* [Problem statement]
Check each line of the material that follows, and copy those holding the string "join".

* [Extracted information]
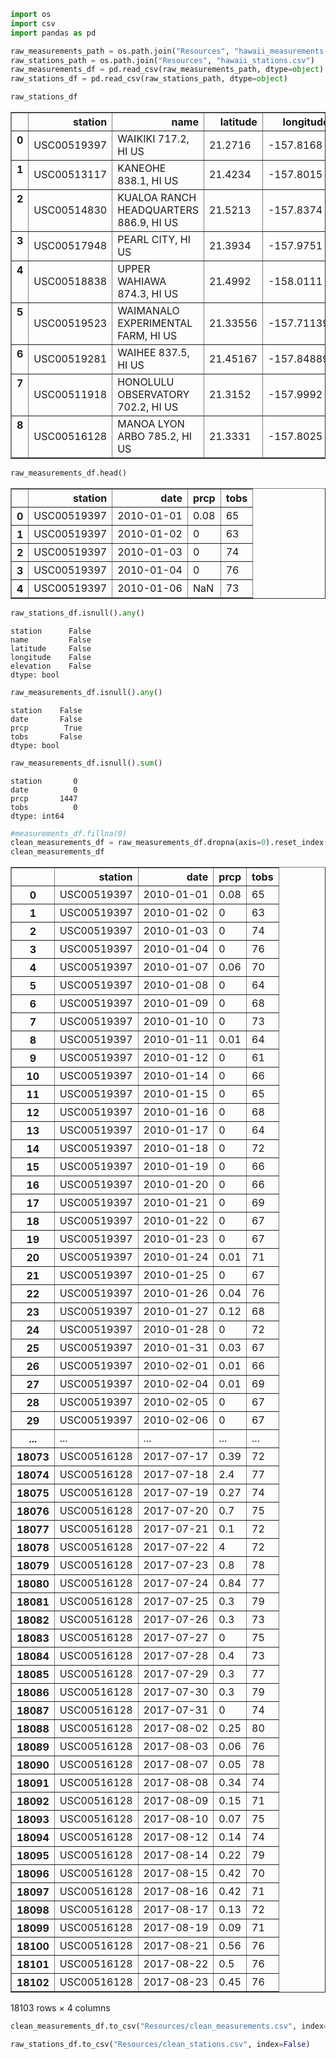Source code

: 

```python
import os
import csv
import pandas as pd
```


```python
raw_measurements_path = os.path.join("Resources", "hawaii_measurements.csv")
raw_stations_path = os.path.join("Resources", "hawaii_stations.csv")
raw_measurements_df = pd.read_csv(raw_measurements_path, dtype=object)
raw_stations_df = pd.read_csv(raw_stations_path, dtype=object)
```


```python
raw_stations_df
```




<div>
<style>
    .dataframe thead tr:only-child th {
        text-align: right;
    }

    .dataframe thead th {
        text-align: left;
    }

    .dataframe tbody tr th {
        vertical-align: top;
    }
</style>
<table border="1" class="dataframe">
  <thead>
    <tr style="text-align: right;">
      <th></th>
      <th>station</th>
      <th>name</th>
      <th>latitude</th>
      <th>longitude</th>
      <th>elevation</th>
    </tr>
  </thead>
  <tbody>
    <tr>
      <th>0</th>
      <td>USC00519397</td>
      <td>WAIKIKI 717.2, HI US</td>
      <td>21.2716</td>
      <td>-157.8168</td>
      <td>3</td>
    </tr>
    <tr>
      <th>1</th>
      <td>USC00513117</td>
      <td>KANEOHE 838.1, HI US</td>
      <td>21.4234</td>
      <td>-157.8015</td>
      <td>14.6</td>
    </tr>
    <tr>
      <th>2</th>
      <td>USC00514830</td>
      <td>KUALOA RANCH HEADQUARTERS 886.9, HI US</td>
      <td>21.5213</td>
      <td>-157.8374</td>
      <td>7</td>
    </tr>
    <tr>
      <th>3</th>
      <td>USC00517948</td>
      <td>PEARL CITY, HI US</td>
      <td>21.3934</td>
      <td>-157.9751</td>
      <td>11.9</td>
    </tr>
    <tr>
      <th>4</th>
      <td>USC00518838</td>
      <td>UPPER WAHIAWA 874.3, HI US</td>
      <td>21.4992</td>
      <td>-158.0111</td>
      <td>306.6</td>
    </tr>
    <tr>
      <th>5</th>
      <td>USC00519523</td>
      <td>WAIMANALO EXPERIMENTAL FARM, HI US</td>
      <td>21.33556</td>
      <td>-157.71139</td>
      <td>19.5</td>
    </tr>
    <tr>
      <th>6</th>
      <td>USC00519281</td>
      <td>WAIHEE 837.5, HI US</td>
      <td>21.45167</td>
      <td>-157.84889</td>
      <td>32.9</td>
    </tr>
    <tr>
      <th>7</th>
      <td>USC00511918</td>
      <td>HONOLULU OBSERVATORY 702.2, HI US</td>
      <td>21.3152</td>
      <td>-157.9992</td>
      <td>0.9</td>
    </tr>
    <tr>
      <th>8</th>
      <td>USC00516128</td>
      <td>MANOA LYON ARBO 785.2, HI US</td>
      <td>21.3331</td>
      <td>-157.8025</td>
      <td>152.4</td>
    </tr>
  </tbody>
</table>
</div>




```python
raw_measurements_df.head()
```




<div>
<style>
    .dataframe thead tr:only-child th {
        text-align: right;
    }

    .dataframe thead th {
        text-align: left;
    }

    .dataframe tbody tr th {
        vertical-align: top;
    }
</style>
<table border="1" class="dataframe">
  <thead>
    <tr style="text-align: right;">
      <th></th>
      <th>station</th>
      <th>date</th>
      <th>prcp</th>
      <th>tobs</th>
    </tr>
  </thead>
  <tbody>
    <tr>
      <th>0</th>
      <td>USC00519397</td>
      <td>2010-01-01</td>
      <td>0.08</td>
      <td>65</td>
    </tr>
    <tr>
      <th>1</th>
      <td>USC00519397</td>
      <td>2010-01-02</td>
      <td>0</td>
      <td>63</td>
    </tr>
    <tr>
      <th>2</th>
      <td>USC00519397</td>
      <td>2010-01-03</td>
      <td>0</td>
      <td>74</td>
    </tr>
    <tr>
      <th>3</th>
      <td>USC00519397</td>
      <td>2010-01-04</td>
      <td>0</td>
      <td>76</td>
    </tr>
    <tr>
      <th>4</th>
      <td>USC00519397</td>
      <td>2010-01-06</td>
      <td>NaN</td>
      <td>73</td>
    </tr>
  </tbody>
</table>
</div>




```python
raw_stations_df.isnull().any()
```




    station      False
    name         False
    latitude     False
    longitude    False
    elevation    False
    dtype: bool




```python
raw_measurements_df.isnull().any()
```




    station    False
    date       False
    prcp        True
    tobs       False
    dtype: bool




```python
raw_measurements_df.isnull().sum()
```




    station       0
    date          0
    prcp       1447
    tobs          0
    dtype: int64




```python
#measurements_df.fillna(0)
clean_measurements_df = raw_measurements_df.dropna(axis=0).reset_index(drop=True)
clean_measurements_df
```




<div>
<style>
    .dataframe thead tr:only-child th {
        text-align: right;
    }

    .dataframe thead th {
        text-align: left;
    }

    .dataframe tbody tr th {
        vertical-align: top;
    }
</style>
<table border="1" class="dataframe">
  <thead>
    <tr style="text-align: right;">
      <th></th>
      <th>station</th>
      <th>date</th>
      <th>prcp</th>
      <th>tobs</th>
    </tr>
  </thead>
  <tbody>
    <tr>
      <th>0</th>
      <td>USC00519397</td>
      <td>2010-01-01</td>
      <td>0.08</td>
      <td>65</td>
    </tr>
    <tr>
      <th>1</th>
      <td>USC00519397</td>
      <td>2010-01-02</td>
      <td>0</td>
      <td>63</td>
    </tr>
    <tr>
      <th>2</th>
      <td>USC00519397</td>
      <td>2010-01-03</td>
      <td>0</td>
      <td>74</td>
    </tr>
    <tr>
      <th>3</th>
      <td>USC00519397</td>
      <td>2010-01-04</td>
      <td>0</td>
      <td>76</td>
    </tr>
    <tr>
      <th>4</th>
      <td>USC00519397</td>
      <td>2010-01-07</td>
      <td>0.06</td>
      <td>70</td>
    </tr>
    <tr>
      <th>5</th>
      <td>USC00519397</td>
      <td>2010-01-08</td>
      <td>0</td>
      <td>64</td>
    </tr>
    <tr>
      <th>6</th>
      <td>USC00519397</td>
      <td>2010-01-09</td>
      <td>0</td>
      <td>68</td>
    </tr>
    <tr>
      <th>7</th>
      <td>USC00519397</td>
      <td>2010-01-10</td>
      <td>0</td>
      <td>73</td>
    </tr>
    <tr>
      <th>8</th>
      <td>USC00519397</td>
      <td>2010-01-11</td>
      <td>0.01</td>
      <td>64</td>
    </tr>
    <tr>
      <th>9</th>
      <td>USC00519397</td>
      <td>2010-01-12</td>
      <td>0</td>
      <td>61</td>
    </tr>
    <tr>
      <th>10</th>
      <td>USC00519397</td>
      <td>2010-01-14</td>
      <td>0</td>
      <td>66</td>
    </tr>
    <tr>
      <th>11</th>
      <td>USC00519397</td>
      <td>2010-01-15</td>
      <td>0</td>
      <td>65</td>
    </tr>
    <tr>
      <th>12</th>
      <td>USC00519397</td>
      <td>2010-01-16</td>
      <td>0</td>
      <td>68</td>
    </tr>
    <tr>
      <th>13</th>
      <td>USC00519397</td>
      <td>2010-01-17</td>
      <td>0</td>
      <td>64</td>
    </tr>
    <tr>
      <th>14</th>
      <td>USC00519397</td>
      <td>2010-01-18</td>
      <td>0</td>
      <td>72</td>
    </tr>
    <tr>
      <th>15</th>
      <td>USC00519397</td>
      <td>2010-01-19</td>
      <td>0</td>
      <td>66</td>
    </tr>
    <tr>
      <th>16</th>
      <td>USC00519397</td>
      <td>2010-01-20</td>
      <td>0</td>
      <td>66</td>
    </tr>
    <tr>
      <th>17</th>
      <td>USC00519397</td>
      <td>2010-01-21</td>
      <td>0</td>
      <td>69</td>
    </tr>
    <tr>
      <th>18</th>
      <td>USC00519397</td>
      <td>2010-01-22</td>
      <td>0</td>
      <td>67</td>
    </tr>
    <tr>
      <th>19</th>
      <td>USC00519397</td>
      <td>2010-01-23</td>
      <td>0</td>
      <td>67</td>
    </tr>
    <tr>
      <th>20</th>
      <td>USC00519397</td>
      <td>2010-01-24</td>
      <td>0.01</td>
      <td>71</td>
    </tr>
    <tr>
      <th>21</th>
      <td>USC00519397</td>
      <td>2010-01-25</td>
      <td>0</td>
      <td>67</td>
    </tr>
    <tr>
      <th>22</th>
      <td>USC00519397</td>
      <td>2010-01-26</td>
      <td>0.04</td>
      <td>76</td>
    </tr>
    <tr>
      <th>23</th>
      <td>USC00519397</td>
      <td>2010-01-27</td>
      <td>0.12</td>
      <td>68</td>
    </tr>
    <tr>
      <th>24</th>
      <td>USC00519397</td>
      <td>2010-01-28</td>
      <td>0</td>
      <td>72</td>
    </tr>
    <tr>
      <th>25</th>
      <td>USC00519397</td>
      <td>2010-01-31</td>
      <td>0.03</td>
      <td>67</td>
    </tr>
    <tr>
      <th>26</th>
      <td>USC00519397</td>
      <td>2010-02-01</td>
      <td>0.01</td>
      <td>66</td>
    </tr>
    <tr>
      <th>27</th>
      <td>USC00519397</td>
      <td>2010-02-04</td>
      <td>0.01</td>
      <td>69</td>
    </tr>
    <tr>
      <th>28</th>
      <td>USC00519397</td>
      <td>2010-02-05</td>
      <td>0</td>
      <td>67</td>
    </tr>
    <tr>
      <th>29</th>
      <td>USC00519397</td>
      <td>2010-02-06</td>
      <td>0</td>
      <td>67</td>
    </tr>
    <tr>
      <th>...</th>
      <td>...</td>
      <td>...</td>
      <td>...</td>
      <td>...</td>
    </tr>
    <tr>
      <th>18073</th>
      <td>USC00516128</td>
      <td>2017-07-17</td>
      <td>0.39</td>
      <td>72</td>
    </tr>
    <tr>
      <th>18074</th>
      <td>USC00516128</td>
      <td>2017-07-18</td>
      <td>2.4</td>
      <td>77</td>
    </tr>
    <tr>
      <th>18075</th>
      <td>USC00516128</td>
      <td>2017-07-19</td>
      <td>0.27</td>
      <td>74</td>
    </tr>
    <tr>
      <th>18076</th>
      <td>USC00516128</td>
      <td>2017-07-20</td>
      <td>0.7</td>
      <td>75</td>
    </tr>
    <tr>
      <th>18077</th>
      <td>USC00516128</td>
      <td>2017-07-21</td>
      <td>0.1</td>
      <td>72</td>
    </tr>
    <tr>
      <th>18078</th>
      <td>USC00516128</td>
      <td>2017-07-22</td>
      <td>4</td>
      <td>72</td>
    </tr>
    <tr>
      <th>18079</th>
      <td>USC00516128</td>
      <td>2017-07-23</td>
      <td>0.8</td>
      <td>78</td>
    </tr>
    <tr>
      <th>18080</th>
      <td>USC00516128</td>
      <td>2017-07-24</td>
      <td>0.84</td>
      <td>77</td>
    </tr>
    <tr>
      <th>18081</th>
      <td>USC00516128</td>
      <td>2017-07-25</td>
      <td>0.3</td>
      <td>79</td>
    </tr>
    <tr>
      <th>18082</th>
      <td>USC00516128</td>
      <td>2017-07-26</td>
      <td>0.3</td>
      <td>73</td>
    </tr>
    <tr>
      <th>18083</th>
      <td>USC00516128</td>
      <td>2017-07-27</td>
      <td>0</td>
      <td>75</td>
    </tr>
    <tr>
      <th>18084</th>
      <td>USC00516128</td>
      <td>2017-07-28</td>
      <td>0.4</td>
      <td>73</td>
    </tr>
    <tr>
      <th>18085</th>
      <td>USC00516128</td>
      <td>2017-07-29</td>
      <td>0.3</td>
      <td>77</td>
    </tr>
    <tr>
      <th>18086</th>
      <td>USC00516128</td>
      <td>2017-07-30</td>
      <td>0.3</td>
      <td>79</td>
    </tr>
    <tr>
      <th>18087</th>
      <td>USC00516128</td>
      <td>2017-07-31</td>
      <td>0</td>
      <td>74</td>
    </tr>
    <tr>
      <th>18088</th>
      <td>USC00516128</td>
      <td>2017-08-02</td>
      <td>0.25</td>
      <td>80</td>
    </tr>
    <tr>
      <th>18089</th>
      <td>USC00516128</td>
      <td>2017-08-03</td>
      <td>0.06</td>
      <td>76</td>
    </tr>
    <tr>
      <th>18090</th>
      <td>USC00516128</td>
      <td>2017-08-07</td>
      <td>0.05</td>
      <td>78</td>
    </tr>
    <tr>
      <th>18091</th>
      <td>USC00516128</td>
      <td>2017-08-08</td>
      <td>0.34</td>
      <td>74</td>
    </tr>
    <tr>
      <th>18092</th>
      <td>USC00516128</td>
      <td>2017-08-09</td>
      <td>0.15</td>
      <td>71</td>
    </tr>
    <tr>
      <th>18093</th>
      <td>USC00516128</td>
      <td>2017-08-10</td>
      <td>0.07</td>
      <td>75</td>
    </tr>
    <tr>
      <th>18094</th>
      <td>USC00516128</td>
      <td>2017-08-12</td>
      <td>0.14</td>
      <td>74</td>
    </tr>
    <tr>
      <th>18095</th>
      <td>USC00516128</td>
      <td>2017-08-14</td>
      <td>0.22</td>
      <td>79</td>
    </tr>
    <tr>
      <th>18096</th>
      <td>USC00516128</td>
      <td>2017-08-15</td>
      <td>0.42</td>
      <td>70</td>
    </tr>
    <tr>
      <th>18097</th>
      <td>USC00516128</td>
      <td>2017-08-16</td>
      <td>0.42</td>
      <td>71</td>
    </tr>
    <tr>
      <th>18098</th>
      <td>USC00516128</td>
      <td>2017-08-17</td>
      <td>0.13</td>
      <td>72</td>
    </tr>
    <tr>
      <th>18099</th>
      <td>USC00516128</td>
      <td>2017-08-19</td>
      <td>0.09</td>
      <td>71</td>
    </tr>
    <tr>
      <th>18100</th>
      <td>USC00516128</td>
      <td>2017-08-21</td>
      <td>0.56</td>
      <td>76</td>
    </tr>
    <tr>
      <th>18101</th>
      <td>USC00516128</td>
      <td>2017-08-22</td>
      <td>0.5</td>
      <td>76</td>
    </tr>
    <tr>
      <th>18102</th>
      <td>USC00516128</td>
      <td>2017-08-23</td>
      <td>0.45</td>
      <td>76</td>
    </tr>
  </tbody>
</table>
<p>18103 rows × 4 columns</p>
</div>




```python
clean_measurements_df.to_csv("Resources/clean_measurements.csv", index=False)
```


```python
raw_stations_df.to_csv("Resources/clean_stations.csv", index=False)
```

* [Written response]
raw_measurements_path = os.path.join("Resources", "hawaii_measurements.csv")
raw_stations_path = os.path.join("Resources", "hawaii_stations.csv")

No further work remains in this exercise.